I Am Student Success

Author: 
Ann M. Pearson
May
2017

Students must display personal responsibility and autonomy in their pursuit of a college education. We do students no favor by pretending otherwise. These character traits are critical to a successful, fulfilling life. And yet many students come to college needing guidance, encouragement, advice, and direct instruction in how to transform their vague notions of career and life goals into concrete, demonstrable skills, knowledge, and credentials. Fortunately, they’ve come to the right place. At San Jacinto College, every decision we make revolves around student success. In formal meetings and around the water cooler, we actually say the words, “But how does this help students?” If it doesn’t, we don’t move forward with that plan. Even if it’s a really good plan. We stick to this litmus test on every level.

This laser focus means we are serious about all-hands-on-deck efforts to help students get to where they hope to go. From faculty on the front lines to technical support magicians who seem to be everywhere at once but with no discernible office space, all members of the college team have to support students wholeheartedly.

We have to own student success as a responsibility and a mission critical part of our job or it too easily becomes a trite marketing ploy—a bait and switch that claims we’ll all help students succeed but leaves actual individual students wandering empty hallways convincing themselves that maybe college was too much for them even before registering for classes. All of this downward spiral because they entered the confusing classroom wing of the admissions building added in 1972 instead of going directly to the advising office in another building and got lost. I wish this were an exaggeration. Just one encouraging word or one bit of directional assistance from someone who officially pushes pencils or pushes brooms could make the difference. And we have to be always at the ready regardless of our titles, degrees, position of importance, and longevity at the College. Otherwise, we aren’t living up to the promise we make when we encourage (cajole, urge, lovingly insist) that students trust us to make their aspirations of a better life true.

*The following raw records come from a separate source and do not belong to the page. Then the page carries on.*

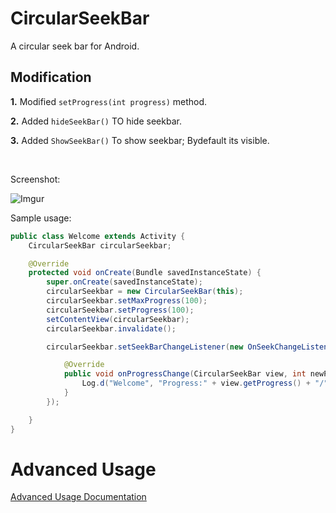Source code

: CircularSeekBar
===============

A circular seek bar for Android.


Modification
---------------------------

__1.__ Modified `setProgress(int progress)` method.

__2.__ Added  `hideSeekBar()` TO hide seekbar.

__3.__ Added `ShowSeekBar()` To show seekbar; Bydefault its visible.

<br>

Screenshot:

![Imgur](http://i.imgur.com/kz5NNE1l.png)

Sample usage:

```java
public class Welcome extends Activity {
	CircularSeekBar circularSeekbar;

	@Override
	protected void onCreate(Bundle savedInstanceState) {
		super.onCreate(savedInstanceState);
		circularSeekbar = new CircularSeekBar(this);
		circularSeekbar.setMaxProgress(100);
		circularSeekbar.setProgress(100);
		setContentView(circularSeekbar);
		circularSeekbar.invalidate();

		circularSeekbar.setSeekBarChangeListener(new OnSeekChangeListener() {

			@Override
			public void onProgressChange(CircularSeekBar view, int newProgress) {
				Log.d("Welcome", "Progress:" + view.getProgress() + "/" + view.getMaxProgress());
			}
		});

	}
}
```

Advanced Usage
==============

[Advanced Usage Documentation](https://github.com/RaghavSood/AndroidCircularSeekBar/blob/master/USAGE.md#usage)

Sometimes promoting student success means attending a campus theatrical performance on a Sunday. Or sitting on exasperatingly hard bleachers to cheer the volleyball team on a Tuesday evening. Or traveling to present a professional paper at a conference during spring break. Or recruiting potential students or faculty members in the grocery store checkout line when someone asks about your college T-shirt. Or working four more problems with the student who can’t seem to understand. Or even just making eye contact. It is impossible to know exactly what will help every student, so we have to keep believing, supporting, and challenging them. That’s how we do student success; it’s more an art than a science.

Never has matching the untapped potential of future and current college students with the vast resources of the community college been more important than now. We don’t have to wait for tragedies such as hurricanes or shootings to reveal our best renditions of ourselves. When dedicated faculty and administrators proclaim, “I am student success,” the possibilities are limitless.

Dr. Ann M. Pearson is Assistant Director of the Center for Excellence in Teaching and Learning at San Jacinto College (TX), where she’s currently working with Accreditation & Assessment. She was an English faculty member for 25 years, with 7 of those at SJC. She occasionally returns to the SJC English Department as an adjunct faculty member.